Hommage souvenir à « FJT », par Hervé Pijac

Frédéric-Jacques Temple vient de nous quitter à quelques jours de ses 99 ans.
Depuis son départ à Aujargues et en raison de son grand âge, je n’avais plus de contacts mais j’ai eu le plaisir d’échanger avec lui, de façon épistolaire ou lors de rencontres, pendant de nombreuses années où il vivait encore à Montpellier. Notre première entrevue date en fait de 1983, lorsque je l’ai sollicité – grâce à la sympathique intercession de M. et Mme Debernard, les célèbres libraires de la librairie Molière – pour présenter l’éditorial du 2e numéro de la revue que je venais de fonder, La Voix Domitienne. C’est avec émotion que je retrouve son visage de prophète sur la photo, remontant à près de quarante ans, qui accompagnait l’édito et que je relis ce qu’il écrivait alors sous le titre Écrire au pays. Non seulement ce sujet semblait l’incarnation même de la personnalité intime et attachante de son auteur mais en plus il visait particulièrement juste puisque cela constituait l’une des motivations premières qui m’avait poussé à créer La Voix Domitienne. Il l’avait bien compris et je pense que notre sympathie intellectuelle réciproque trouvait là sa source…

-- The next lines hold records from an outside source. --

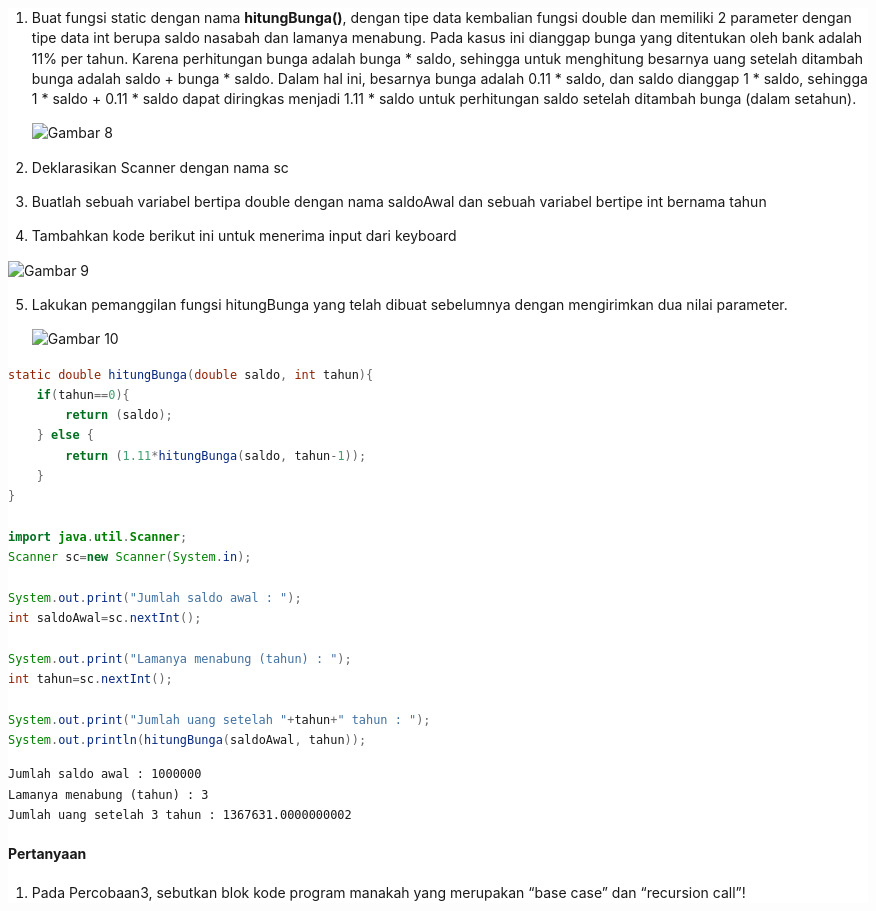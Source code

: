 1. Buat fungsi static dengan nama **hitungBunga()**, dengan tipe data kembalian fungsi double dan memiliki 2 parameter dengan tipe  data int berupa saldo nasabah dan lamanya menabung. Pada kasus ini dianggap bunga yang ditentukan oleh bank adalah 11% per tahun. Karena perhitungan bunga adalah bunga * saldo, sehingga untuk menghitung besarnya uang setelah ditambah bunga adalah saldo + bunga * saldo. Dalam hal ini, besarnya bunga adalah 0.11 * saldo, dan saldo dianggap 1 * saldo, sehingga 1 * saldo + 0.11 * saldo dapat diringkas menjadi 1.11 * saldo untuk perhitungan saldo setelah ditambah bunga (dalam setahun).

    ![Gambar 8](images/code14-8.png)

2.	Deklarasikan Scanner dengan nama sc
3.	Buatlah sebuah variabel bertipa double dengan nama saldoAwal dan sebuah variabel bertipe int bernama tahun
4.	Tambahkan kode berikut ini untuk menerima input dari keyboard

 ![Gambar 9](images/code14-9.png)

5. Lakukan pemanggilan fungsi hitungBunga yang telah dibuat sebelumnya dengan mengirimkan dua nilai parameter.

    ![Gambar 10](images/code14-10.png)


```Java
static double hitungBunga(double saldo, int tahun){
    if(tahun==0){
        return (saldo);
    } else {
        return (1.11*hitungBunga(saldo, tahun-1));
    }
}

import java.util.Scanner;
Scanner sc=new Scanner(System.in);

System.out.print("Jumlah saldo awal : ");
int saldoAwal=sc.nextInt();

System.out.print("Lamanya menabung (tahun) : ");
int tahun=sc.nextInt();

System.out.print("Jumlah uang setelah "+tahun+" tahun : ");
System.out.println(hitungBunga(saldoAwal, tahun));
```

    Jumlah saldo awal : 1000000
    Lamanya menabung (tahun) : 3
    Jumlah uang setelah 3 tahun : 1367631.0000000002
    

#### Pertanyaan
1. Pada Percobaan3, sebutkan blok kode program manakah yang merupakan “base case” dan “recursion call”!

Frédéric-Jacques Temple, à cette époque, venait de publier son roman Un cimetière indien et il eut alors la gentille attention de m’en offrir un exemplaire dédicacé. Juste retour des choses, dans ce même numéro 2 de la revue, je proposais une critique de ce livre. Voici quelques lignes de ce que j’écrivais :
« Il paraît difficile de parler objectivement du roman de F.-J. Temple… C’est un livre indéfinissable, à cause de l’impression envoûtante qu’il laisse, de l’atmosphère onirique qu’il distille, de la quête intense et irraisonnée de l’enfance et de l’équilibre qu’il entreprend… de l’amour enraciné, quasi mystique, du pays – du ‘’centre du monde’’ – qu’il clame… Si j’étais obligé de caractériser le roman par un qualificatif et un seul, je crois bien que j’userais de l’adjectif ‘’tellurique’’ tant cette sensibilité s’exacerbe autour de la terre natale sans cesse recherchée, fut-ce au travers d’un ‘’vieux rêve américain’’ et de contrées sauvages teintées de romantisme. (…) »
Dès que Frédéric-Jacques Temple eut reçu La Voix Domitienne, il m’appela et, avec une émotion perceptible dans la voix, me dit : « Vous êtes le premier à utiliser le qualificatif de ‘’tellurique’’ pour parler d’Un cimetière indien. Je n’avais pas pensé à ce mot mais il est d’une profonde justesse. Je vois que vous m’avez bien lu et j’en suis touché… ».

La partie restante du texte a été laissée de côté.